In general with separately versioned dynamic libraries typical in real world Linux code, even if you think you know what func() is or does, func() (transitively) may change after you test and ship your code.

Although as noted above, you may be able to do some CX ABI interprocedural optimizations within your monolithic library.

BrandonFrei commented 6 months ago

Regarding rule 2, is it possible to add a note that says this is the case for : "On entry to a function, and after each function call that is not a cx_reg / cx_imm / cx_flex, a thread's CX selection is UNDEFINED.". Otherwise, without the example, I would think that it would be needed to do something like this:


for (…)
    cx_select(cx);      // csrw cx_index,cx // (Rule 3) select MYCX
    c[i] = cx_reg(FN,a[i],b[i]); // custom-0 rd,FN,rs1,rs2

I think the confusion comes from the fact that in the spec we call these (cx_reg / cx_imm / cx_flex) custom functions - so in my mind, each time we call them we're calling a function and need to perform cx_selection.

Maybe I'm alone in my interpretation of this.

grayresearch commented 6 months ago

LOL! Well each call of certain CX APIs (including cx_select, cx_reg, cx_imm, cx_flex, cx_status) should be inlined into the caller and become a single CSR[RW] or a single custom instruction.

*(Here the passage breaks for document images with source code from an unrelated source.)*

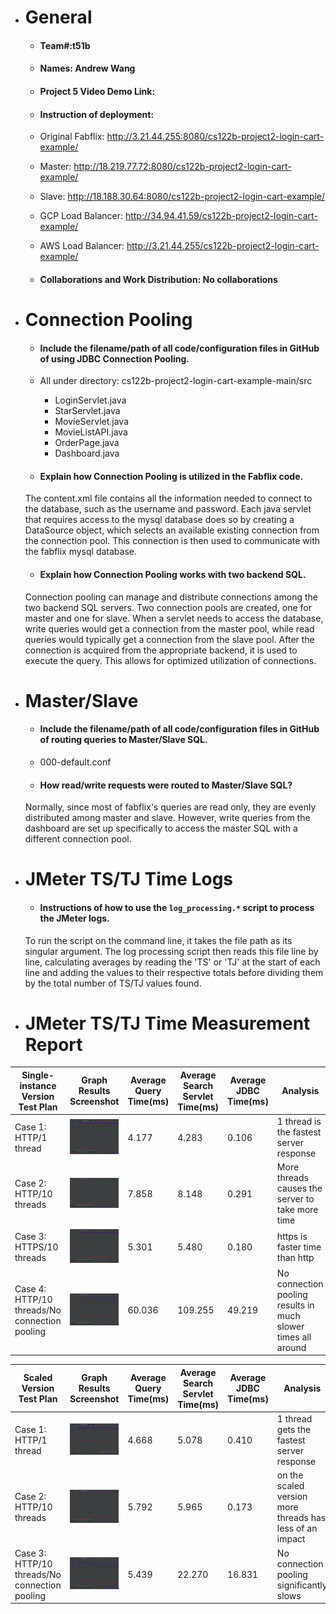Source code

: - # General
    - #### Team#:t51b
    
    - #### Names: Andrew Wang
    
    - #### Project 5 Video Demo Link:

    - #### Instruction of deployment: 
	- Original Fabflix: http://3.21.44.255:8080/cs122b-project2-login-cart-example/
	- Master: http://18.219.77.72:8080/cs122b-project2-login-cart-example/ 
	- Slave: http://18.188.30.64:8080/cs122b-project2-login-cart-example/
	- GCP Load Balancer: http://34.94.41.59/cs122b-project2-login-cart-example/ 
	- AWS Load Balancer: http://3.21.44.255/cs122b-project2-login-cart-example/

    - #### Collaborations and Work Distribution: No collaborations


- # Connection Pooling
    - #### Include the filename/path of all code/configuration files in GitHub of using JDBC Connection Pooling.
	- All under directory: cs122b-project2-login-cart-example-main/src
        - LoginServlet.java
        - StarServlet.java
        - MovieServlet.java
        - MovieListAPI.java
        - OrderPage.java
        - Dashboard.java
        
    
    - #### Explain how Connection Pooling is utilized in the Fabflix code.
	The content.xml file contains all the information needed to connect to the database, such as the username and password. Each java servlet that requires access to the mysql database does so by creating a DataSource object, which selects an available existing connection from the connection pool. This connection is then used to communicate with the fabflix mysql database.
	
    
    - #### Explain how Connection Pooling works with two backend SQL.
	Connection pooling can manage and distribute connections among the two backend SQL servers. Two connection pools are created, one for master and one for slave. When a servlet needs to access the database, write queries would get a connection from the master pool, while read queries would typically get a connection from the slave pool. After the connection is acquired from the appropriate backend, it is used to execute the query. This allows for optimized utilization of connections.
    

- # Master/Slave
    - #### Include the filename/path of all code/configuration files in GitHub of routing queries to Master/Slave SQL.
	- 000-default.conf


    - #### How read/write requests were routed to Master/Slave SQL?
	Normally, since most of fabflix's queries are read only, they are evenly distributed among master and slave. However, write queries from the dashboard are set up specifically to access the master SQL with a different connection pool.
    

- # JMeter TS/TJ Time Logs
    - #### Instructions of how to use the `log_processing.*` script to process the JMeter logs.
	To run the script on the command line, it takes the file path as its singular argument. The log processing script then reads this file line by line, calculating averages by reading the 'TS' or 'TJ' at the start of each line and adding the values to their respective totals before dividing them by the total number of TS/TJ values found. 


- # JMeter TS/TJ Time Measurement Report

| **Single-instance Version Test Plan**          | **Graph Results Screenshot** | **Average Query Time(ms)** | **Average Search Servlet Time(ms)** | **Average JDBC Time(ms)** | **Analysis** |
|------------------------------------------------|------------------------------|----------------------------|-------------------------------------|---------------------------|--------------|
| Case 1: HTTP/1 thread                          | ![](/img/SingleHTTP1Thread.png)   | 4.177                         | 4.283                                  | 0.106                        | 1 thread is the fastest server response           |
| Case 2: HTTP/10 threads                        | ![](/img/SingleHTTP10Threads.png)   | 7.858                         | 8.148                                  | 0.291                        | More threads causes the server to take more time           |
| Case 3: HTTPS/10 threads                       | ![](/img/SingleHTTPS10Threads.png)   | 5.301                         | 5.480                                  | 0.180                        | https is faster time than http           |
| Case 4: HTTP/10 threads/No connection pooling  | ![](/img/SingleHTTPNoPooling.png)   | 60.036                      | 109.255                                 | 49.219                    | No connection pooling results in much slower times all around           |

| **Scaled Version Test Plan**                   | **Graph Results Screenshot** | **Average Query Time(ms)** | **Average Search Servlet Time(ms)** | **Average JDBC Time(ms)** | **Analysis** |
|------------------------------------------------|------------------------------|----------------------------|-------------------------------------|---------------------------|--------------|
| Case 1: HTTP/1 thread                          | ![](/img/ScaledHTTP1Thread.png)   | 4.668                         | 5.078                                  | 0.410                        | 1 thread gets the fastest server response           |
| Case 2: HTTP/10 threads                        | ![](/img/ScaledHTTP10Threads.png)   | 5.792                          | 5.965                                   | 0.173                        | on the scaled version more threads has less of an impact           |
| Case 3: HTTP/10 threads/No connection pooling  | ![](/img/ScaledHTTPNoPooling.png)   | 5.439                         | 22.270                                  | 16.831                        | No connection pooling significantly slows           |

Once this happens there is no actual function call -- and if there is no concrete function call there is no need to restore basis (legacy) mode, and no need to assume the callee has killed the caller's CX selection (because there is no callee).

Alternately and equivalently we could amend /complicate the CX ABI rules to read: "function calls (except CX API function calls)". But I am happy to leave the rules as they are, simple.

Note the termology "custom function instruction" in the spec was introduced early on as a way to distinguish an ordinary custom instruction (which can do anything) from the verry narrowly scoped and constrained subset of custom instructions that can be used by composable extensions and their Custom Function Units. See custom function in %1.3 and %2.1. That is, CFUs modules that implement custom function instructions However, for reasons, in 2023 we renamed CFUs to CXUs, without retiring the name "custom function". We also have CF_IDs custom function IDs, etc. in the CXU-LI.

If we wish to retire the spec term "custom function instruction", we still need a good name for the constrained custom instruction(s) of a composable extension. Sometimes I write "CX custom instructions" but that's a tiresome mouthful. Perhapes "CX instructions" is the way. If they are CX instructions, they are custom instructions.

BrandonFrei commented 6 months ago

We propose new rules (TO BE EXPANDED): 6: cx identifier to know that we don't have to call to cx_select to select the cx_selector after entering a function - it is assumed to be called with a valid selector, and may use custom instructions.